Your task:
Filter the listing below, keeping only the lines with the word "Updated".

*****

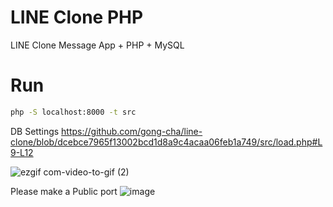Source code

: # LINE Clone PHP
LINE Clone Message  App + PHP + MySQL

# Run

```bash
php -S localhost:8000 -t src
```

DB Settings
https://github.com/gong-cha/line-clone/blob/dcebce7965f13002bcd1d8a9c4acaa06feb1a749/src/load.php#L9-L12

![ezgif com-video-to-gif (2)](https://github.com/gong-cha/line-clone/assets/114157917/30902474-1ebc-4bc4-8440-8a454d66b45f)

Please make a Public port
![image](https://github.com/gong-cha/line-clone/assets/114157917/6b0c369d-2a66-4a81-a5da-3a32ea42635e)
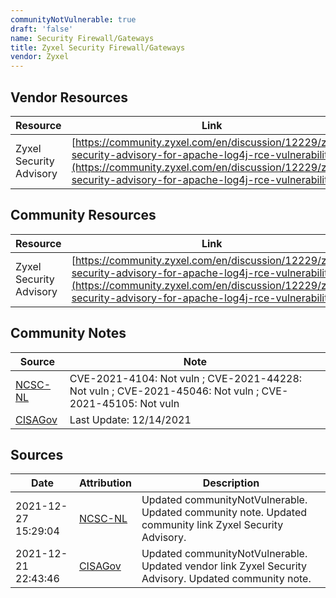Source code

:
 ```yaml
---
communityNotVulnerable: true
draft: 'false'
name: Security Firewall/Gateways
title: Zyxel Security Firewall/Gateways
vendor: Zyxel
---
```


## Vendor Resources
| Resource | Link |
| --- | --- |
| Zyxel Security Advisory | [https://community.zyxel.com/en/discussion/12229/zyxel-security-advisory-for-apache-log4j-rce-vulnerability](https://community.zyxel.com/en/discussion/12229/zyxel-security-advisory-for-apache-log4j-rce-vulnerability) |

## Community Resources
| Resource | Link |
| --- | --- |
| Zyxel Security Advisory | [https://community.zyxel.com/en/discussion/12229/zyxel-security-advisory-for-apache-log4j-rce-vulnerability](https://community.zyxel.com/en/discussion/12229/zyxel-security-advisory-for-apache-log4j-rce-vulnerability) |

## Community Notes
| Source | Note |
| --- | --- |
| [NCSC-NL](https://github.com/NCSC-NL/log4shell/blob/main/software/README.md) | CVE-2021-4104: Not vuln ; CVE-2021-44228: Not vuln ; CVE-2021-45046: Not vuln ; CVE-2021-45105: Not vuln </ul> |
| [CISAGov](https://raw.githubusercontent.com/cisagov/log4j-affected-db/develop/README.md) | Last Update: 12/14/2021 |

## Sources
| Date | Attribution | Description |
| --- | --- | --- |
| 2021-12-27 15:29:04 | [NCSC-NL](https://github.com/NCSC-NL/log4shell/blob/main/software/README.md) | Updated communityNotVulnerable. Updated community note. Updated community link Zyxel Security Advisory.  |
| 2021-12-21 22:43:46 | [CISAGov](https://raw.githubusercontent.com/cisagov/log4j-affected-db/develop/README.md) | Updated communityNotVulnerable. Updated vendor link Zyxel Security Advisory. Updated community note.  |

*****

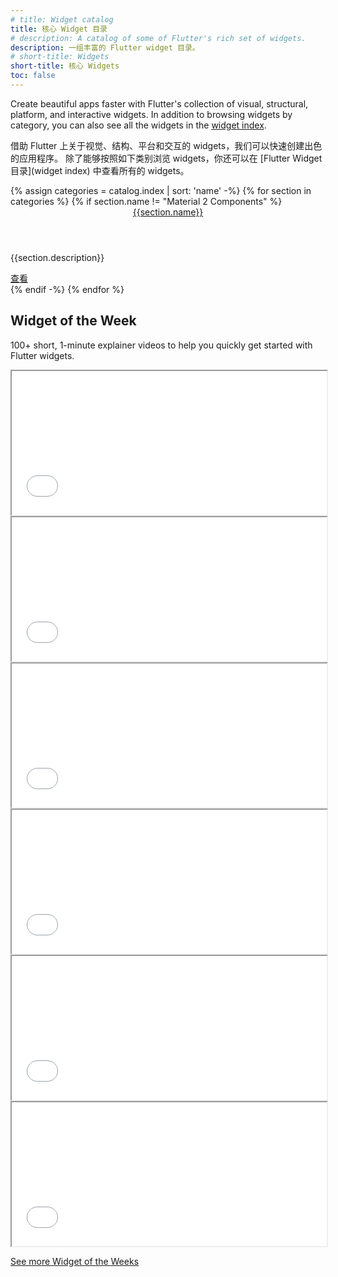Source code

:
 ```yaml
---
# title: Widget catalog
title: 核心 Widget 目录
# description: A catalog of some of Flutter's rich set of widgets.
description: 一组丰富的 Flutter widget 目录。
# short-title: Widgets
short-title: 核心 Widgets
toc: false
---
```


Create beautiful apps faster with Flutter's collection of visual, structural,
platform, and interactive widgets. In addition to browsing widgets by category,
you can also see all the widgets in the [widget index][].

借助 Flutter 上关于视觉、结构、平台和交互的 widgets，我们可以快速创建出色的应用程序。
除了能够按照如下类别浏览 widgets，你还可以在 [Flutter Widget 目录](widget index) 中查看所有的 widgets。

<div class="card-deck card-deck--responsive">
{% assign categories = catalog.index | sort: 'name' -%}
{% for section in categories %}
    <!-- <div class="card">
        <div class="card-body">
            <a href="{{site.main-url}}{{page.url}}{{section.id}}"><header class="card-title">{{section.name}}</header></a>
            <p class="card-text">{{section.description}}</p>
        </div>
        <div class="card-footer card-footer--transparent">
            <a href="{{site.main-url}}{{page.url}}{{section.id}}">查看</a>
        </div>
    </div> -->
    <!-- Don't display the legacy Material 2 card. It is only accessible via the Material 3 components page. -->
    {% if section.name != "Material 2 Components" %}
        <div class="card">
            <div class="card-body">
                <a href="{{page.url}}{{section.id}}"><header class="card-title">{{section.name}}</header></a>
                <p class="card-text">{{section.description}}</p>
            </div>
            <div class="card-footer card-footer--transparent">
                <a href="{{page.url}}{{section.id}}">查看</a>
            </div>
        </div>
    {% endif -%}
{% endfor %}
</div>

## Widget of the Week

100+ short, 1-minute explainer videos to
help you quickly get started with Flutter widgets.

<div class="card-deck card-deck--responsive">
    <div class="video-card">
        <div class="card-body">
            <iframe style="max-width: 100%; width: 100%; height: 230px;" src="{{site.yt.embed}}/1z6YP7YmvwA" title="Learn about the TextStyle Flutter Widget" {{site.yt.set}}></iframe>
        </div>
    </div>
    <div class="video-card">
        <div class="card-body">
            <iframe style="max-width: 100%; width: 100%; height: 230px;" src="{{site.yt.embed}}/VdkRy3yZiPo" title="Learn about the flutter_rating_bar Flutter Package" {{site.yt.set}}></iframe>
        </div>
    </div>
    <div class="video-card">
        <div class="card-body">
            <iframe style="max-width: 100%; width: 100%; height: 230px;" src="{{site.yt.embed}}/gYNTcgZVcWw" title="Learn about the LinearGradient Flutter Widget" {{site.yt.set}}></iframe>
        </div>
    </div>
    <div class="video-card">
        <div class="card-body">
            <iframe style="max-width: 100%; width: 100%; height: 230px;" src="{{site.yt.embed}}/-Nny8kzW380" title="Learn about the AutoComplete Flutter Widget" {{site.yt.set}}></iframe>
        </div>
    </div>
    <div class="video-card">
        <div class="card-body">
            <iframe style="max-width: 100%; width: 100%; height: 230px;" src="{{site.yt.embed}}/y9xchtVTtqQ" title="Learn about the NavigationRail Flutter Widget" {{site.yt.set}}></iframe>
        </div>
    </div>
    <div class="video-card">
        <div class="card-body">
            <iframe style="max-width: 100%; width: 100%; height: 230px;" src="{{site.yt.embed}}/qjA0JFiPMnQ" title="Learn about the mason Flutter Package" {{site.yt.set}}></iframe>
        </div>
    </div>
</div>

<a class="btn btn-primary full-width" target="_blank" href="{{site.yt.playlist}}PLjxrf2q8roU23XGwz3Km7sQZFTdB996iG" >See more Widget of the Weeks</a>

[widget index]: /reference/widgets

*****

Result of the exercise:
| 2021-12-27 15:29:04 | [NCSC-NL](https://github.com/NCSC-NL/log4shell/blob/main/software/README.md) | Updated communityNotVulnerable. Updated community note. Updated community link Zyxel Security Advisory.  |
| 2021-12-21 22:43:46 | [CISAGov](https://raw.githubusercontent.com/cisagov/log4j-affected-db/develop/README.md) | Updated communityNotVulnerable. Updated vendor link Zyxel Security Advisory. Updated community note.  |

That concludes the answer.